Hitchcock’s movies are saturated with his childhood experiences in Leytonstone. He would wander up the road to see the travelling fairs on the open land beyond what is now the Green Man roundabout. He was an avid user of public transport, travelling all over the neighbourhood on trams, buses and trains. The family greengrocery gave him a lifelong interest in fruit and veg (watch out for it in his movies, along with shop scenes and food themes). Sabotage (1936) reconstructs the family home and locates it next door to a cinema, in an imaginative tribute to The High Road.
The worst experience of Hitchcock's early life came when his father sent him to the local police station with a note saying he’d been a very naughty boy and would they please lock him up. Which the police did. It was only for five minutes but the experience fuelled all those films about innocent men falsely persecuted or imprisoned for crimes they haven’t committed. The experience also lies behind that scene in Young and Innocent (1937) where two constables chasing after a wanted man get a lift from a carter - who makes them get in with his cargo of honking pigs. Gosh, what was Hitchcock trying to suggest?
Not far away from the family home was the grave of a victim of Jack the Ripper. Mix all that in with a strict, repressive Catholic upbringing and you have some of the central obsessions of Hitchcock’s movie-making.
Here in the London Borough of Waltham Forest we are fortunate that we have a local authority with an established record of commitment to local history, culture and the arts. A pattern of well-marked walking and cycling trails encourage visitors to explore the many local sites associated with such famous people as Samuel Pepys, John Keats, Benjamin Disraeli, William Morris, and many others. But the jewel in the crown is undoubtedly the Alfred Hitchcock Birthplace Museum. When Hitchcock’s modest birthplace came up for sale, the council of the time moved swiftly to purchase it. Today, The Alfred Hitchcock Birthplace Museum, and the adjacent Hitchcock Study Centre, draws visitors and film students from around the world, eager not only to visit the birthplace of one of the twentieth century’s greatest directors, but also to see the local sites which meant so much to Hitchcock and which energised his entire film career. These days Leytonstone is more or less synonymous with Hitchcock, with numerous streets named after the great man and his films, the prize-winning ‘Hitchcock trail’ and the world-famous Hitchcock statue at Harrow Green.
Of course some crap councils would have taken no interest at all in Hitchcock and would have allowed the house to be knocked down and the site used for a garage selling petrol and second-hand cars.
But enough idle chatter. Here is the picture you have been waiting to see. The Alfred Hitchcock Birthplace Museum on High Road Leytonstone.

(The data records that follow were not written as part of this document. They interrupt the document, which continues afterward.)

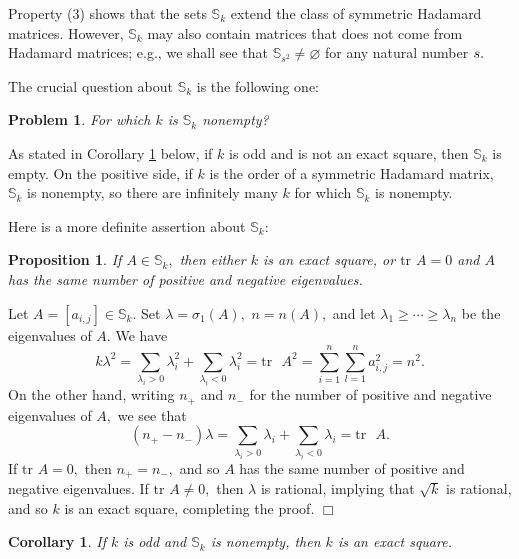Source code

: \documentclass[12pt]{article}%
\newtheorem{corollary}[theorem]{Corollary}
\newtheorem{problem}[theorem]{Problem}
\newtheorem{proposition}[theorem]{Proposition}
\newenvironment{proof}[1][Proof]{\noindent{\textbf {#1}  }}  {\hfill$\Box$\bigskip}
\begin{document}
Property (3) shows that the sets $\mathbb{S}_{k}$ extend the class of
symmetric Hadamard matrices. However, $\mathbb{S}_{k}$ may also contain
matrices that does not come from Hadamard matrices; e.g., we shall see that
$\mathbb{S}_{s^{2}}\neq\varnothing$ for any natural number $s.\medskip$

The crucial question about $\mathbb{S}_{k}$ is the following one:

\begin{problem}
\label{probS}For which $k$ is $\mathbb{S}_{k}$ nonempty?
\end{problem}

As stated in Corollary \ref{cor3} below, if $k$ is odd and is not an exact
square, then $\mathbb{S}_{k}$ is empty. On the positive side, if $k$ is the
order of a symmetric Hadamard matrix, $\mathbb{S}_{k}$ is nonempty, so there
are infinitely many $k$ for which $\mathbb{S}_{k}$ is nonempty.

Here is a more definite assertion about $\mathbb{S}_{k}$:

\begin{proposition}
\label{proq}If $A\in\mathbb{S}_{k},$ then either $k$ is an exact square, or
$\mathrm{tr}$ $A=0$ and $A$ has the same number of positive and negative eigenvalues.
\end{proposition}

\begin{proof}
Let $A=\left[  a_{i,j}\right]  \in\mathbb{S}_{k}.$ Set $\lambda=\sigma
_{1}\left(  A\right)  ,$ $n=n\left(  A\right)  ,$ and let $\lambda_{1}%
\geq\cdots\geq\lambda_{n}$ be the eigenvalues of $A$. We have
\[
k\lambda^{2}=\sum_{\lambda_{i}>0}\lambda_{i}^{2}+\sum_{\lambda_{i}<0}%
\lambda_{i}^{2}=\mathrm{tr}\text{ }A^{2}=\sum_{i=1}^{n}\sum_{l=1}^{n}%
a_{i,j}^{2}=n^{2}.
\]
On the other hand, writing $n_{+}$ and $n_{-}$ for the number of positive and
negative eigenvalues of $A,$ we see that%
\[
\left(  n_{+}-n_{-}\right)  \lambda=\sum_{\lambda_{i}>0}\lambda_{i}%
+\sum_{\lambda_{i}<0}\lambda_{i}=\mathrm{tr}\text{ }A.
\]
If $\mathrm{tr}$ $A=0,$ then $n_{+}=n_{-},$ and so $A$ has the same number of
positive and negative eigenvalues. If $\mathrm{tr}$ $A\neq0,$ then $\lambda$
is rational, implying that $\sqrt{k}$ is rational, and so $k$ is an exact
square, completing the proof.
\end{proof}

\begin{corollary}
\label{cor3}If $k$ is odd and $\mathbb{S}_{k}$ is nonempty, then $k$ is an
exact square.
\end{corollary}
\end{document}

And since every picture tells a story, note the sensitively located lighting column and the railings, perfect for making mincemeat of a cyclist when a passing HGV whose driver is being 'careless' or not paying 'due care and attention' or whose vehicle is held together by coat hangers, drifts into the cycle lane. And that BEST HAND CAR WASH sign really brightens up the walking environment, does it not?